I have been deeply thinking about these issues for more than two years now, almost every day. I read everything that I can and I try to be as blunt and to-the-point about it as I can be. Future career prospects seem bleak to me. Everyone is getting crushed by data right now. I was just talking with my adviser recently about how so much of the mathematical framework for studying vision over the last 30 years is just being flushed down the tubes because of the massive amount of data processing and large scale machine learning we can now tractably perform. If you want to build a cup-detector for example, you can do lots of fancy modeling, stochastic texture mapping, active contour models, fancy differential geometry, occlusion modeling, etc. Or.. you can just train an SVM on 50,000,000 weakly labeled images of cups you find on the internet. And that SVM will utterly crush the performance of the expert system based on 30 years of research from amazing mathematicians. And this crushing effect only stands to get much much worse and at an increasing pace.
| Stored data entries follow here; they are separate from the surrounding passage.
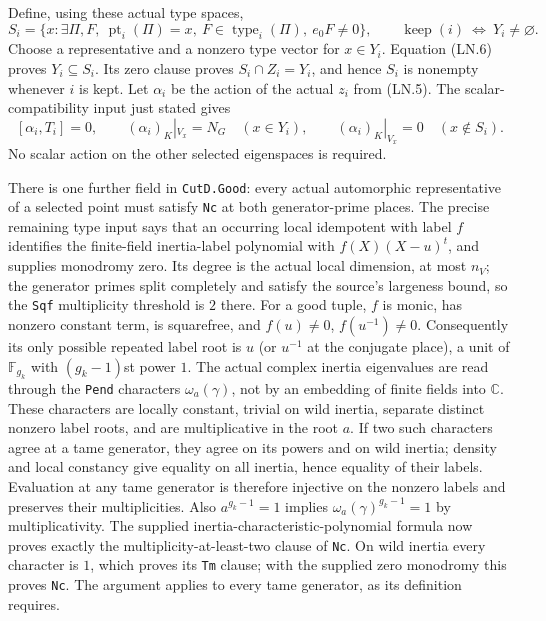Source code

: Define, using these actual type spaces,
\[
 S_i=\{x:\exists\Pi,F,\ \operatorname{pt}_i(\Pi)=x,
          \ F\in\operatorname{type}_i(\Pi),\ e_0F\ne0\},
 \qquad \operatorname{keep}(i)\ \Longleftrightarrow\ Y_i\ne\varnothing.
 \tag{LN.7}
\]
Choose a representative and a nonzero type vector for $x\in Y_i$.
Equation (LN.6) proves $Y_i\subseteq S_i$.  Its zero clause proves
$S_i\cap Z_i=Y_i$, and hence $S_i$ is nonempty whenever $i$ is kept.
Let $\alpha_i$ be the action of the actual $z_i$ from (LN.5).
The scalar-compatibility input just stated gives
\[
 [\alpha_i,T_i]=0,\qquad
 (\alpha_i)_K|_{V_x}=N_G\quad(x\in Y_i),\qquad
 (\alpha_i)_K|_{V_x}=0\quad(x\notin S_i).
 \tag{LN.8}
\]
No scalar action on the other selected eigenspaces is required.

There is one further field in \texttt{CutD.Good}: every actual
automorphic representative of a selected point must satisfy
\texttt{Nc} at both generator-prime places.  The precise remaining
type input says that an occurring local idempotent with label $f$
identifies the finite-field inertia-label polynomial with
$f(X)(X-u)^t$, and supplies monodromy zero.  Its degree is the
actual local dimension, at most $n_V$; the generator primes split
completely and satisfy the source's largeness bound, so the
\texttt{Sqf} multiplicity threshold is $2$ there.  For a
good tuple, $f$ is monic, has nonzero constant term, is squarefree,
and $f(u)\ne0$, $f(u^{-1})\ne0$.  Consequently its only possible repeated
label root is $u$ (or $u^{-1}$ at the conjugate place), a unit of
$\mathbb F_{g_k}$ with $(g_k-1)$st power $1$.
The actual complex inertia eigenvalues are read through the
\texttt{Pend} characters $\omega_a(\gamma)$, not by an embedding
of finite fields into $\mathbb C$.  These characters are locally
constant, trivial on wild inertia, separate distinct nonzero label
roots, and are multiplicative in the root $a$.  If two such
characters agree at a tame generator, they agree on its powers
and on wild inertia; density and local constancy give equality on
all inertia, hence equality of their labels.  Evaluation at any
tame generator is therefore injective on the nonzero labels and
preserves their multiplicities.  Also
$a^{g_k-1}=1$ implies $\omega_a(\gamma)^{g_k-1}=1$ by
multiplicativity.  The supplied inertia-characteristic-polynomial
formula now proves exactly the multiplicity-at-least-two clause
of \texttt{Nc}.  On wild inertia every character is $1$, which
proves its \texttt{Tm} clause; with the supplied zero monodromy
this proves \texttt{Nc}.  The argument applies to every tame
generator, as its definition requires.

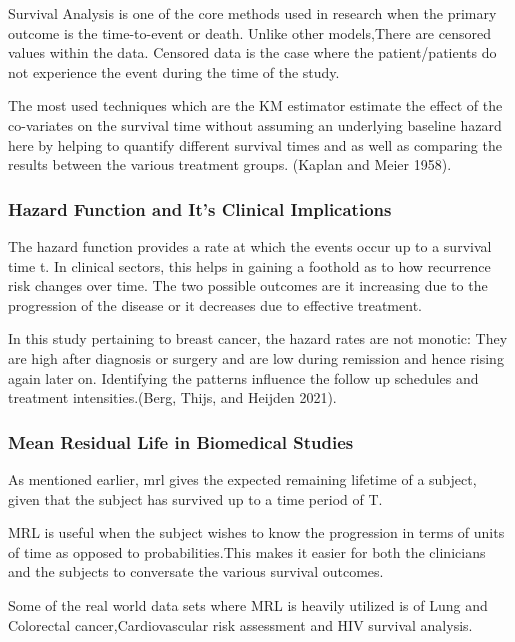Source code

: \documentclass{article}
\begin{document}
Survival Analysis is one of the core methods used in research when the primary outcome is the time-to-event or death. Unlike other models,There are censored values within the data. Censored data is the case where the patient/patients do not experience the event during the time of the study.

The most used techniques which are the KM estimator estimate the effect of the co-variates on the survival time without assuming an underlying baseline hazard here by helping to quantify different survival times and as well as comparing the results between the various treatment groups. (Kaplan and Meier 1958).

\subsubsection{Hazard Function and It's Clinical Implications}\label{hazard-function-and-its-clinical-implications}

The hazard function provides a rate at which the events occur up to a survival time t. In clinical sectors, this helps in gaining a foothold as to how recurrence risk changes over time. The two possible outcomes are it increasing due to the progression of the disease or it decreases due to effective treatment.

In this study pertaining to breast cancer, the hazard rates are not monotic: They are high after diagnosis or surgery and are low during remission and hence rising again later on. Identifying the patterns influence the follow up schedules and treatment intensities.(Berg, Thijs, and Heijden 2021).

\subsubsection{Mean Residual Life in Biomedical Studies}\label{mean-residual-life-in-biomedical-studies}

As mentioned earlier, mrl gives the expected remaining lifetime of a subject, given that the subject has survived up to a time period of T.

MRL is useful when the subject wishes to know the progression in terms of units of time as opposed to probabilities.This makes it easier for both the clinicians and the subjects to conversate the various survival outcomes.

Some of the real world data sets where MRL is heavily utilized is of Lung and Colorectal cancer,Cardiovascular risk assessment and HIV survival analysis.
\end{document}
In light of this, it seems to me that I should be learning as much as I can about large-scale data processing, GPU computing, advanced parallel architectures, and the gross details of implementing bleeding edge machine learning. But, currently, this is exactly the sort of thing I hate and went to graduate school to avoid. I wanted to study Total Variation minimization, or PDE-driven diffusion models in image processing, etc. And these are things that are completely crushed by large data processing.
So anyway, long story short: suppose that I really like "math theory and teaching at a respected research university" but I see the coming data steamroller and believe that this preference will cause me to feel unhappy in the future when many other preferences I have (and some I don't yet know about) are effected negatively by pursuit of a phantom tenure-track position. But suppose also that another preference I have is that I really hate "writing computer code to build widgets for customers" which can include large scale data analyses, and thus I feel an aversion to even trying to *want* to hack myself and orient myself to a more practical career goal.
How does one hack one's self to change one's preferences when the preference in question is "I don't want to hack myself?"